51. Although that conclusion disposes of the claimant's complaint on the ground of this
misdirection, the college contends that this conclusion would have to be reached in any
event in the light of Mr. Atkins' evidence in paragraph 22 of his witness statement, that
he did not “regard this guidance as declaring that all boarders without exception were to
be classified as being overseas students” but that “it serve[d] to reinforce my view that
this [was] a factor of considerable weight, albeit one which could be outweighed in an
appropriate case”. He explained that he did not consider that the matters relied on by the
claimant were sufficient to outweigh it in this case. Mr. McManus says that this statement
is inadmissible as it was made so long after the decision and was incorrect.
52. In the light of my earlier findings, this matter is academic but I have carefully studied
the reasons given in the two decision letters in the light of the need to be cautious about
accepting late reasons, but I have concluded that these comments are admissible within
the guidelines to which I have referred. This statement of Mr. Atkins is, in Hutchison W's
words, a legitimate “further exposition” of the decision challenged and it is not a case of
seeking to cure “faulty reasons”. I would not have expected Mr. Atkins' reasoning to
which I have referred in the last paragraph to have been set out in the decision letters and
in all the circumstances it would be unfair not to admit it.
Fourth alleged misdirection: strictness
53. The claimant complains that the college's letter of 2 December 1999 states with my
emphasis added “the policy of the college is to interpret these regulations very strictly so
as to be fair to everyone”. The claimant said in his letter of reply of 28 September 2000
that he was “happy to note” that the college interpreted the Regulations “strictly but
fairly”. The subsequent decision letters of December 2000 and September 2001 do not
refer to similar wording but Mr. McManus says that there is no suggestion that the
policy's “very strict” interpretation of the Regulations has been abandoned. These later
letters, unlike the December 1999 letter, were written by Mr. Atkins and do not suggest a
similar approach. There is no reason to believe that Mr. Atkins adopted a similar
approach and I do not accept the logic of Mr. McManus' contention that as “there is no
suggestion that the policy of very strict interpretation has not been applied”, it can be
inferred that it has. There was no obligation on the college to expressly state that it did
not adopt that policy.
54. In any event, I had difficulty in understanding what the word “strictly” means in this
context and Mr. McManus was unable to put forward any clear meaning to it but he
mentioned that it seemed to be reminiscent of the contra proferentem rule, but that does
not have any realistic or sensible application to this case. Thus, it is difficult to see why it
could amount to a misdirection even in the letter of December 2000 and I would therefore
reject this complaint of the claimant. In any event, it is possible to accept the clarifying
evidence of M-r. Atkins in his witness statement, which explains how, the decision, was
arrived at in his witness statement and this establishes that there was no error of law in
applying the Regulations to the claimant “strictly but fairly”.

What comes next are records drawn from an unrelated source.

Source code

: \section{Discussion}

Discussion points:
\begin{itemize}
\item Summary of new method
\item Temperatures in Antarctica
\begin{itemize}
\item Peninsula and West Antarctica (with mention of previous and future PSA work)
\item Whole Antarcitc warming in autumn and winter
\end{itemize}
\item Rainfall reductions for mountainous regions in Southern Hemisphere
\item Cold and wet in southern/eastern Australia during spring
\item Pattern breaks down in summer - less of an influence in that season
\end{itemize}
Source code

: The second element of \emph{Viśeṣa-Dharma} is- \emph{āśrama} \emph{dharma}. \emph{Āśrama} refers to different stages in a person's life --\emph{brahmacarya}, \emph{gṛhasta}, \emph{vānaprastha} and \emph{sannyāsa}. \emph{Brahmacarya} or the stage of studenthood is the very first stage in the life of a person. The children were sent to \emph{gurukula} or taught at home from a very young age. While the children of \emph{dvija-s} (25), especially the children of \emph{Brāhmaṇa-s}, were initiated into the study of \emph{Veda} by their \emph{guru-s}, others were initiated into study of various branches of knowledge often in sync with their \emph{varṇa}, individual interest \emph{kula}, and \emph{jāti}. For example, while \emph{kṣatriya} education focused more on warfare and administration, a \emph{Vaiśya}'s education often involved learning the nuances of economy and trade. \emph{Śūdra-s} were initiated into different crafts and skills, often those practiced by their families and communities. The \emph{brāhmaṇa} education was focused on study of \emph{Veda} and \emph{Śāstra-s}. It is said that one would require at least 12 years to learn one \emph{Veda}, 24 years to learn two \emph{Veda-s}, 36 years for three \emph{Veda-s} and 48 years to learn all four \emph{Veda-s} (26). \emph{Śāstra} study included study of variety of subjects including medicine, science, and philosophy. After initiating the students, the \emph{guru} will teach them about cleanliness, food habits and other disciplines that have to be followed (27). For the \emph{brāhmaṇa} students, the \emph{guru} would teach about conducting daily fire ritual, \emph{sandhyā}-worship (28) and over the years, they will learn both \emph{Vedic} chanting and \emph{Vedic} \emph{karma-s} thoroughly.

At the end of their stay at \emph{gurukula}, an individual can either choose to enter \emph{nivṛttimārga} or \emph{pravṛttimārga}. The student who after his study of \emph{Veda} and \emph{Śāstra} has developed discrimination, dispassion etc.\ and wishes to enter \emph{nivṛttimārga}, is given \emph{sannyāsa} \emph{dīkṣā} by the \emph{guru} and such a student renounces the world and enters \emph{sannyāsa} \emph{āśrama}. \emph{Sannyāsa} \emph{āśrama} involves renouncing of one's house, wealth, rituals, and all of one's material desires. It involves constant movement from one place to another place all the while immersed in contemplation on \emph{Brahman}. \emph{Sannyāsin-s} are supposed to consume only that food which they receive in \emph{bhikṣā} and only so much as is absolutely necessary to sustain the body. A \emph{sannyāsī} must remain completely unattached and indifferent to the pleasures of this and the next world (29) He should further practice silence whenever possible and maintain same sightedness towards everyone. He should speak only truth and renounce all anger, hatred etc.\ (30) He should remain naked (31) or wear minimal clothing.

55. It is convenient at this point while considering the claimant's allegations of
misdirections to consider a further contention of Mr. McManus, which was that the
college's rejection of the claimant's evidence that he came to the United Kingdom to
settle was “manifestly flawed”. Mr. McManus argues that his evidence was treated by the
college as a mere assertion while there was evidence to support the claimant's assertions.
I agree with Mr. Ward for the college that this approach does not adequately deal with the
nature of the college's decision, which was to balance and to weigh all the material before
it and to assess the claimant's assertions in the light of the purposes for which they were
made and the circumstances in which they were made: per Mummery J in Kent v.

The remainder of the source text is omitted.